The only reason a tar header is the way it is, is because that tar was written for tape drives where sequential access was the only way to do things so it needed to be at the beginning of the tape. The reason it has stuck around is because it is so widely supported and free. It is also a very simple format on its surface.
Which is why I think the box format could be a spiritual successor to tar.
So enough exposition, I think moving everything besides the magic and pointer to the trailer would eliminate any potential growing pains that riddle tar. In essence have the trailer contain the header information, feature flags, versioning, archive attributes, etc.
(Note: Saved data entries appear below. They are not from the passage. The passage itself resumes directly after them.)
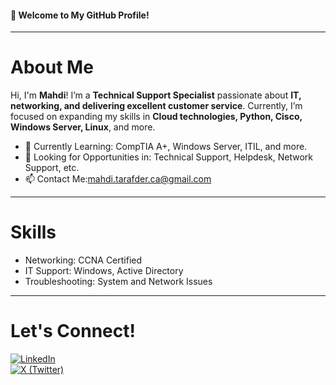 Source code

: #### 👋 Welcome to My GitHub Profile!

---

# About Me  
Hi, I'm **Mahdi**! I’m a **Technical Support Specialist** passionate about **IT, networking, and delivering excellent customer service**. Currently, I’m focused on expanding my skills in **Cloud technologies, Python, Cisco, Windows Server, Linux**, and more.

- 🌱 Currently Learning: CompTIA A+, Windows Server, ITIL, and more.  
- 💼 Looking for Opportunities in: Technical Support, Helpdesk, Network Support, etc.  
- 📫 Contact Me:[mahdi.tarafder.ca@gmail.com](mailto:mahdi.tarafder.ca@gmail.com)  

---

# Skills  
- Networking: CCNA Certified  
- IT Support: Windows, Active Directory  
- Troubleshooting: System and Network Issues  

---

# Let's Connect!  
[![LinkedIn](https://img.shields.io/badge/LinkedIn-%230077B5.svg?style=for-the-badge&logo=linkedin&logoColor=white)](https://www.linkedin.com/in/Mahdi-Tarafder/)  
[![X (Twitter)](https://img.shields.io/badge/X-%231DA1F2.svg?style=for-the-badge&logo=twitter&logoColor=white)](https://x.com/MahdiHassa73606)  
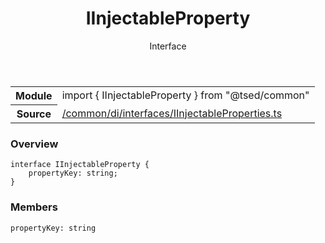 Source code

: 
<header class="symbol-info-header"><h1 id="iinjectableproperty">IInjectableProperty</h1><label class="symbol-info-type-label interface">Interface</label></header>
<!-- summary -->
<section class="symbol-info"><table class="is-full-width"><tbody><tr><th>Module</th><td><div class="lang-typescript"><span class="token keyword">import</span> { IInjectableProperty }&nbsp;<span class="token keyword">from</span>&nbsp;<span class="token string">"@tsed/common"</span></div></td></tr><tr><th>Source</th><td><a href="https://github.com/Romakita/ts-express-decorators/blob/v4.26.1/src//common/di/interfaces/IInjectableProperties.ts#L0-L0">/common/di/interfaces/IInjectableProperties.ts</a></td></tr></tbody></table></section>
<!-- overview -->


### Overview


<pre><code class="typescript-lang "><span class="token keyword">interface</span> IInjectableProperty <span class="token punctuation">{</span>
    propertyKey<span class="token punctuation">:</span> <span class="token keyword">string</span><span class="token punctuation">;</span>
<span class="token punctuation">}</span></code></pre>


<!-- Parameters -->

<!-- Description -->

<!-- Members -->







### Members



<div class="method-overview">
<pre><code class="typescript-lang ">propertyKey<span class="token punctuation">:</span> <span class="token keyword">string</span></code></pre>
</div>








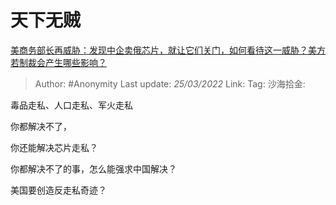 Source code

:# 天下无贼
[美商务部长再威胁：发现中企卖俄芯片，就让它们关门，如何看待这一威胁？美方若制裁会产生哪些影响？](https://www.zhihu.com/question/523805598/answer/2405884202)

> Author: #Anonymity
> Last update: *25/03/2022*
> Link:
> Tag:
> 沙海拾金:

毒品走私、人口走私、军火走私

你都解决不了，

你还能解决芯片走私？

你都解决不了的事，怎么能强求中国解决？

美国要创造反走私奇迹？
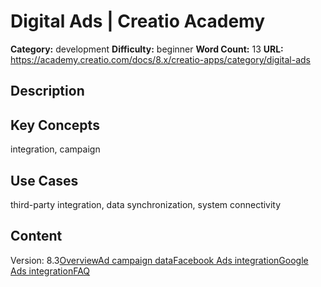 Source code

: # Digital Ads | Creatio Academy

**Category:** development **Difficulty:** beginner **Word Count:** 13 **URL:**
https://academy.creatio.com/docs/8.x/creatio-apps/category/digital-ads

## Description

## Key Concepts

integration, campaign

## Use Cases

third-party integration, data synchronization, system connectivity

## Content

Version:
8.3[Overview](/docs/8.x/creatio-apps/products/marketing-tools/digital-ads/overview-of-digital-ads-app)[Ad campaign data](/docs/8.x/creatio-apps/products/marketing-tools/digital-ads/view-ad-campaign-data)[Facebook Ads integration](/docs/8.x/creatio-apps/products/marketing-tools/digital-ads/integrate-facebook-ads-with-creatio)[Google Ads integration](/docs/8.x/creatio-apps/products/marketing-tools/digital-ads/integrate-google-ads-with-creatio)[FAQ](/docs/8.x/creatio-apps/products/marketing-tools/digital-ads/faq-on-digital-ads-app)
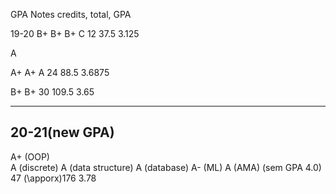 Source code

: GPA Notes
credits, total, GPA

19-20
B+
B+
B+
C
12 37.5 3.125

A

A+
A+
A
24 88.5 3.6875

B+
B+
30 109.5 3.65

---
20-21(new GPA)
---
A+  (OOP)  
A (discrete)
A (data structure)
A  (database)
A- (ML)
A (AMA)
(sem GPA 4.0)
47 (\apporx)176 3.78
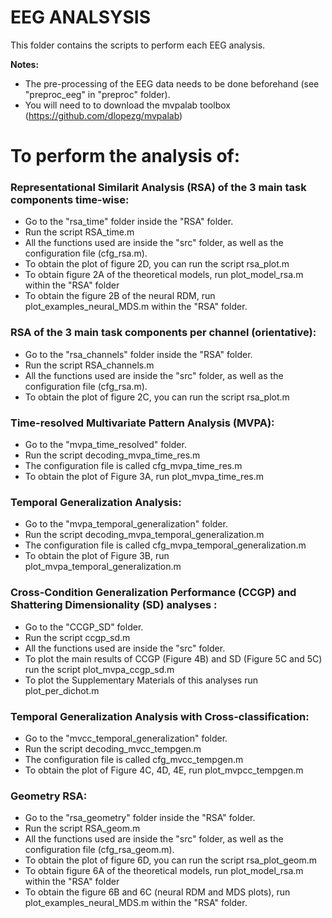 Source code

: # EEG ANALSYSIS
This folder contains the scripts to perform each EEG analysis.  

**Notes:** 
 - The pre-processing of the EEG data needs to be done beforehand (see "preproc_eeg" in "preproc" folder).
 - You will need to to download the mvpalab toolbox (https://github.com/dlopezg/mvpalab)

# To perform the analysis of:

### Representational Similarit Analysis (RSA) of the 3 main task components time-wise:
 - Go to the "rsa_time" folder inside the "RSA" folder.
 - Run the script RSA_time.m
 - All the functions used are inside the "src" folder, as well as the configuration file (cfg_rsa.m).
 - To obtain the plot of figure 2D, you can run the script rsa_plot.m
 - To obtain figure 2A of the theoretical models, run plot_model_rsa.m within the "RSA" folder
 - To obtain the figure 2B of the neural RDM, run plot_examples_neural_MDS.m within the "RSA" folder.
 
### RSA of the 3 main task components per channel (orientative):
 - Go to the "rsa_channels" folder inside the "RSA" folder.
 - Run the script RSA_channels.m
 - All the functions used are inside the "src" folder, as well as the    configuration file (cfg_rsa.m).
 - To obtain the plot of figure 2C, you can run the script rsa_plot.m
 
### Time-resolved Multivariate Pattern Analysis (MVPA):
 - Go to the "mvpa_time_resolved" folder.
 - Run the script decoding_mvpa_time_res.m
 - The configuration file is called cfg_mvpa_time_res.m 
 - To obtain the plot of Figure 3A, run plot_mvpa_time_res.m

### Temporal Generalization Analysis:
 - Go to the "mvpa_temporal_generalization" folder.
 - Run the script decoding_mvpa_temporal_generalization.m
 - The configuration file is called cfg_mvpa_temporal_generalization.m 
 - To obtain the plot of Figure 3B, run plot_mvpa_temporal_generalization.m

### Cross-Condition Generalization Performance (CCGP) and Shattering Dimensionality (SD) analyses :
 - Go to the "CCGP_SD" folder.
 - Run the script ccgp_sd.m 
 - All the functions used are inside the "src" folder.
 - To plot the main results of CCGP (Figure 4B) and SD (Figure 5C and 5C) run the script plot_mvpa_ccgp_sd.m 
 - To plot the Supplementary Materials of this analyses run plot_per_dichot.m

### Temporal Generalization Analysis with Cross-classification:
 - Go to the "mvcc_temporal_generalization" folder.
 - Run the script decoding_mvcc_tempgen.m
 - The configuration file is called cfg_mvcc_tempgen.m 
 - To obtain the plot of Figure 4C, 4D, 4E, run plot_mvpcc_tempgen.m

### Geometry RSA:
 - Go to the "rsa_geometry" folder inside the "RSA" folder.
 - Run the script RSA_geom.m
 - All the functions used are inside the "src" folder, as well as the configuration file (cfg_rsa_geom.m).
 - To obtain the plot of figure 6D, you can run the script rsa_plot_geom.m
 - To obtain figure 6A of the theoretical models, run plot_model_rsa.m within the "RSA" folder
 - To obtain the figure 6B and 6C (neural RDM and MDS plots), run plot_examples_neural_MDS.m within the "RSA" folder.
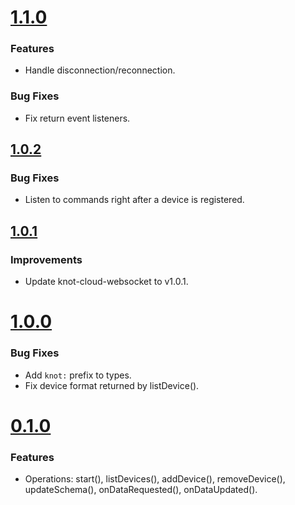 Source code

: # [1.1.0](https://github.com/CESARBR/knot-fog-connector-knot-cloud/compare/v1.0.2...v1.1.0)

### Features

- Handle disconnection/reconnection.

### Bug Fixes

- Fix return event listeners.

## [1.0.2](https://github.com/CESARBR/knot-fog-connector-knot-cloud/compare/v1.0.1...v1.0.2)

### Bug Fixes

- Listen to commands right after a device is registered.

## [1.0.1](https://github.com/CESARBR/knot-fog-connector-knot-cloud/compare/v1.0.0...v1.0.1)

### Improvements

- Update knot-cloud-websocket to v1.0.1.

# [1.0.0](https://github.com/CESARBR/knot-fog-connector-knot-cloud/compare/v0.1.0...v1.0.0)

### Bug Fixes

- Add `knot:` prefix to types.
- Fix device format returned by listDevice().

# [0.1.0](https://github.com/CESARBR/knot-fog-connector-knot-cloud/compare/ed582a3...v0.1.0)

### Features

- Operations: start(), listDevices(), addDevice(), removeDevice(), updateSchema(), onDataRequested(), onDataUpdated(). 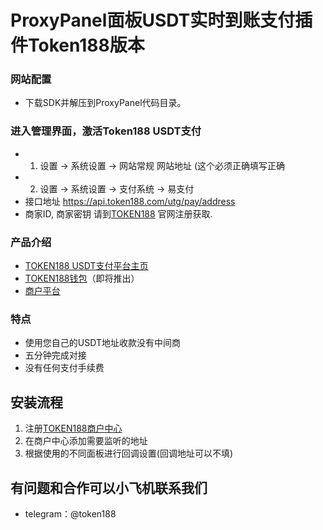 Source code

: #  ProxyPanel面板USDT实时到账支付插件Token188版本 
### 网站配置
 - 下载SDK并解压到ProxyPanel代码目录。
### 进入管理界面，激活Token188 USDT支付
 - 1. 设置 -> 系统设置 -> 网站常规 网站地址 (这个必须正确填写正确
 - 2. 设置 -> 系统设置 -> 支付系统 -> 易支付
 - 接口地址	https://api.token188.com/utg/pay/address
 - 商家ID, 商家密钥  请到[TOKEN188](https://www.token188.com/) 官网注册获取.

### 产品介绍

 - [TOKEN188 USDT支付平台主页](https://www.token188.com)
 - [TOKEN188钱包](https://www.token188.com)（即将推出）
 - [商户平台](https://www.token188.com/manager)
### 特点
 - 使用您自己的USDT地址收款没有中间商
 - 五分钟完成对接
 - 没有任何支付手续费

## 安装流程
1. 注册[TOKEN188商户中心](https://mar.token188.com/)
2. 在商户中心添加需要监听的地址
3. 根据使用的不同面板进行回调设置(回调地址可以不填)


## 有问题和合作可以小飞机联系我们
 - telegram：@token188
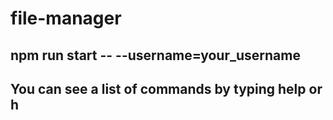 # file-manager

## npm run start -- --username=your_username

## You can see a list of commands by typing help or h
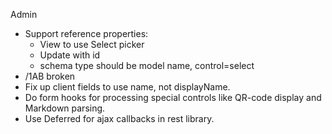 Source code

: Admin

- Support reference properties:
  - View to use Select picker
  - Update with id
  - schema type should be model name, control=select
- /1AB broken
- Fix up client fields to use name, not displayName.
- Do form hooks for processing special controls like QR-code display and Markdown parsing.
- Use Deferred for ajax callbacks in rest library.

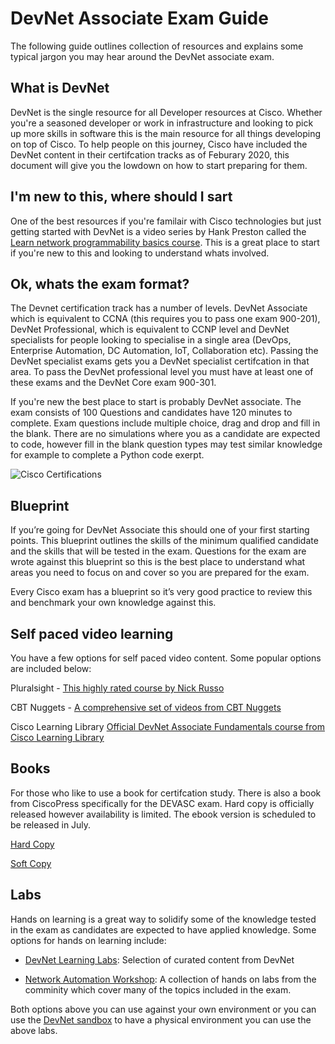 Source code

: # DevNet Associate Exam Guide

The following guide outlines collection of resources and explains some typical jargon you may hear around the DevNet associate exam.

## What is DevNet

DevNet is the single resource for all Developer resources at Cisco. Whether you're a seasoned developer or work in infrastructure and looking to pick up more skills in software this is the main resource for all things developing on top of Cisco. To help people on this journey, Cisco have included the DevNet content in their certifcation tracks as of Feburary 2020, this document will give you the lowdown on how to start preparing for them.

## I'm new to this, where should I sart

One of the best resources if you're familair with Cisco technologies but just getting started with DevNet is a video series by Hank Preston called the [Learn network programmability basics course](https://developer.cisco.com/video/net-prog-basics/). This is a great place to start if you're new to this and looking to understand whats involved.

## Ok, whats the exam format?

The Devnet certification track has a number of levels. DevNet Associate which is equivalent to CCNA (this requires you to pass one exam 900-201), DevNet Professional, which is equivalent to CCNP level and DevNet specialists for people looking to specialise in a single area (DevOps, Enterprise Automation, DC Automation, IoT, Collaboration etc). Passing the DevNet specialist exams gets you a DevNet specialist certifcation in that area. To pass the DevNet professional level you must have at least one of these exams and the DevNet Core exam 900-301.

If you're new the best place to start is probably DevNet associate. The exam consists of 100 Questions and candidates have 120 minutes to complete. Exam questions include multiple choice, drag and drop and fill in the blank. There are no simulations where you as a candidate are expected to code, however fill in the blank question types may test similar knowledge for example to complete a Python code exerpt.

![Cisco Certifications](https://github.com/sttrayno/DevNet-Assocaite-Exam-Guide/blob/master/images/Screenshot%202020-06-03%20at%2000.23.30.png?raw=true)

## Blueprint

If you’re going for DevNet Associate this should one of your first starting points. This blueprint outlines the skills of the minimum qualified candidate and the skills that will be tested in the exam. Questions for the exam are wrote against this blueprint so this is the best place to understand what areas you need to focus on and cover so you are prepared for the exam.

Every Cisco exam has a blueprint so it’s very good practice to review this and benchmark your own knowledge against this.

## Self paced video learning

You have a few options for self paced video content. Some popular options are included below:

Pluralsight - [This highly rated course by Nick Russo](https://www.pluralsight.com/paths/cisco-certified-devnet-associate-devasc-200-901)

CBT Nuggets - [A comprehensive set of videos from CBT Nuggets](https://www.cbtnuggets.com/certification-playlist/cisco/devnet-associate)

Cisco Learning Library [Official DevNet Associate Fundamentals course from Cisco Learning Library](https://developer.cisco.com/certification/fundamentals/)

## Books

For those who like to use a book for certifcation study. There is also a book from CiscoPress specifically for the DEVASC exam. Hard copy is officially released however availability is limited. The ebook version is scheduled to be released in July.

[Hard Copy](https://www.amazon.co.uk/dp/0136642969/ref=cm_sw_r_cp_api_i_jbT1EbQCBD4DE)

[Soft Copy](https://www.ciscopress.com/store/cisco-certified-devnet-associate-devasc-200-901-official-9780136677338)

## Labs

Hands on learning is a great way to solidify some of the knowledge tested in the exam as candidates are expected to have applied knowledge. Some options for hands on learning include:

* [DevNet Learning Labs](https://developer.cisco.com/startnow/): Selection of curated content from DevNet

* [Network Automation Workshop](https://github.com/sttrayno/Network-Automation-Tooling): A collection of hands on labs from the comminity which cover many of the topics included in the exam.

Both options above you can use against your own environment or you can use the [DevNet sandbox](developer.cisco.com/sandbox) to have a physical environment you can use the above labs.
In order to do any operation the meta for the entries is contained in the trailer already, so the archive meta which the header contained would be already be local to that operation. This way the format is free to add flags and versioning without any fear of running into entry space issues after the first 32 bytes. The header would never change so the trailer is free to change.
Preempting the trailer with the version and feature flags would also make the trailer contain the information to interpret the rest of the trailer, like version enum dispatch, or compression loading. Taking advantage of the locality of the options and control flow. I could go on but here is my crayon drawing thoughts of what the structs could look like:
original
post
I know more goes into parsing, reading, and writing with this change, but happy to lend a hand if this idea sounds interesting, or you have other ideas on where you want to go with Box.
I think it awesome super interested!